EXAME.com – Na indústria, por exemplo: devemos temer a desindustrialização? Precisamos de política industrial?

Pessôa –  Há uma tendência internacional de redução da indústria no PIB em função do progresso tecnológico, que faz com que o preço dos bens industriais caia relativamente. No Brasil, temos outro problema: quem poupa pouco, tem menos indústria, porque quem consome muito, demanda muito serviço. A sociedade, estruturalmente, escolheu ter pouca indústria. Temos que reconhecer esse limite.

Política de desenvolvimento sempre precisa, mas a atual é desastrosa. Precisamos de muito menos. O BNDES empresta para setores tradicionais bem estabelecidos que poderiam se financiar no mercado privado. A nossa indústria automobilística recebe subsídios pesados há 60 anos! Não faz sentido, é inacreditável.

Toda política de subsídio público tem que ter objetivo, prazo, critérios para avaliação e regra de saída. Tudo que esse governo não faz e a Coreia do Sul fez muito bem, porque obedeceu a esses princípios.

EXAME.com – Sobre o salário mínimo: a produtividade não acompanhou a alta real, mas é uma política popular com efeitos claros sobre a redução da pobreza e da desigualdade. Como conciliar?

Pessôa –  O salário mínimo afeta o mercado de trabalho, mas o desemprego está baixo: não está causando problema aí. Mas ele indexa boa parte dos benefícios previdenciários e sociais – ou seja, tem impacto benéfico sobre a sociedade mas piora as contas públicas.

Costumo dizer que a sociedade brasileira tem escolhido crescer pouco. Não precisa ser para sempre, e há oscilações por causa da política econômica, mas o contrato social que a gente tem hoje requer o aumento do gasto numa velocidade maior que o PIB, e portanto um aumento da carga tributária, como ocorreu nos últimos 20 anos. Não estou falando nenhuma novidade.

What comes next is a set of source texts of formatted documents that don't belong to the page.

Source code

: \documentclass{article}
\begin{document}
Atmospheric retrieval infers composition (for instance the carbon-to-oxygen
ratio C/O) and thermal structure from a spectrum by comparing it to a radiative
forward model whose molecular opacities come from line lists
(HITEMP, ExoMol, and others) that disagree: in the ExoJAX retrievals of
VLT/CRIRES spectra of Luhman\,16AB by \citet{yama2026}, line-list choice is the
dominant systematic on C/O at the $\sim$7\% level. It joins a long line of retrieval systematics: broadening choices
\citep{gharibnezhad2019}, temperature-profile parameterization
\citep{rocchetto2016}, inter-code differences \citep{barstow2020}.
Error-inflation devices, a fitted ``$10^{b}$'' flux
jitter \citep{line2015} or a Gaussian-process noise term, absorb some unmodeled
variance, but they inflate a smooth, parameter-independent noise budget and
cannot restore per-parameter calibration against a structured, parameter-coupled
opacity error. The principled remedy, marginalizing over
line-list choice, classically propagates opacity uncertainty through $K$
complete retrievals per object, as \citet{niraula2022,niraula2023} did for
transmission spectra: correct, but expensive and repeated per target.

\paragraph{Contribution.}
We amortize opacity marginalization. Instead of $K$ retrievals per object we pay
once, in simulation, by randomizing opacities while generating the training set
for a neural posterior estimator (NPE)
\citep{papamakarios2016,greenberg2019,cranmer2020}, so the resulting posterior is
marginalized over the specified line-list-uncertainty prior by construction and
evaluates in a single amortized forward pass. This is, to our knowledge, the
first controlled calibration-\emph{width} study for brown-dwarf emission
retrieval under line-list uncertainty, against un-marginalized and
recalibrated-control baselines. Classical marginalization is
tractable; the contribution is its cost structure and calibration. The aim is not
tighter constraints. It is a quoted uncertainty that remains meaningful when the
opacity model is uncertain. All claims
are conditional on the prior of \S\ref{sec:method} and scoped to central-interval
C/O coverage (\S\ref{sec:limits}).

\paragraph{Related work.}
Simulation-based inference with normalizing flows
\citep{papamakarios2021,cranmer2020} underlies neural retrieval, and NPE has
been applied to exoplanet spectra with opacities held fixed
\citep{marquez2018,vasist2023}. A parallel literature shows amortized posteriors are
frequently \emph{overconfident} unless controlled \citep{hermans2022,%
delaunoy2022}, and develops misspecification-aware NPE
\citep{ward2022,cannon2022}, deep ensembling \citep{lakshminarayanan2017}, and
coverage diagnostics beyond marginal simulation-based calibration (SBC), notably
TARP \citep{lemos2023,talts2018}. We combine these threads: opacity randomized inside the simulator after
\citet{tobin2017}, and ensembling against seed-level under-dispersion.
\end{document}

Estamos no limite, mas minha impressão da conversa eleitoral é que a sociedade ainda vê por bem o aumento dos gastos. É preciso uma agenda de gestão, o que soa indolor mas não é. Ajusta critério de seguro-desemprego ou o que for: muita gente vai ficar de fora e vai ficar brava. Vamos precisar de alguém com muita qualidade política, ou vamos pra uma espiral inflacionária, como já vimos muitas vezes.

EXAME.com – Os grandes eventos esportivos foram vendidos como estímulo econômico, mas o país deve crescer só 1,5% em pleno ano da Copa. O que deu errado?

Pessôa – Sempre achei as projeções irrealistas. O Lula acertou muito, mas no fim começou a errar, e esse é um exemplo. Não é que o Brasil não pode, tanto pode que está fazendo, e acho que vai dar tudo certo. Mas foi muito caro e você destinou para alguns fins recursos que tinham outras prioridades. Não era o momento. Mas torço dia e noite para o Brasil ganhar a Copa.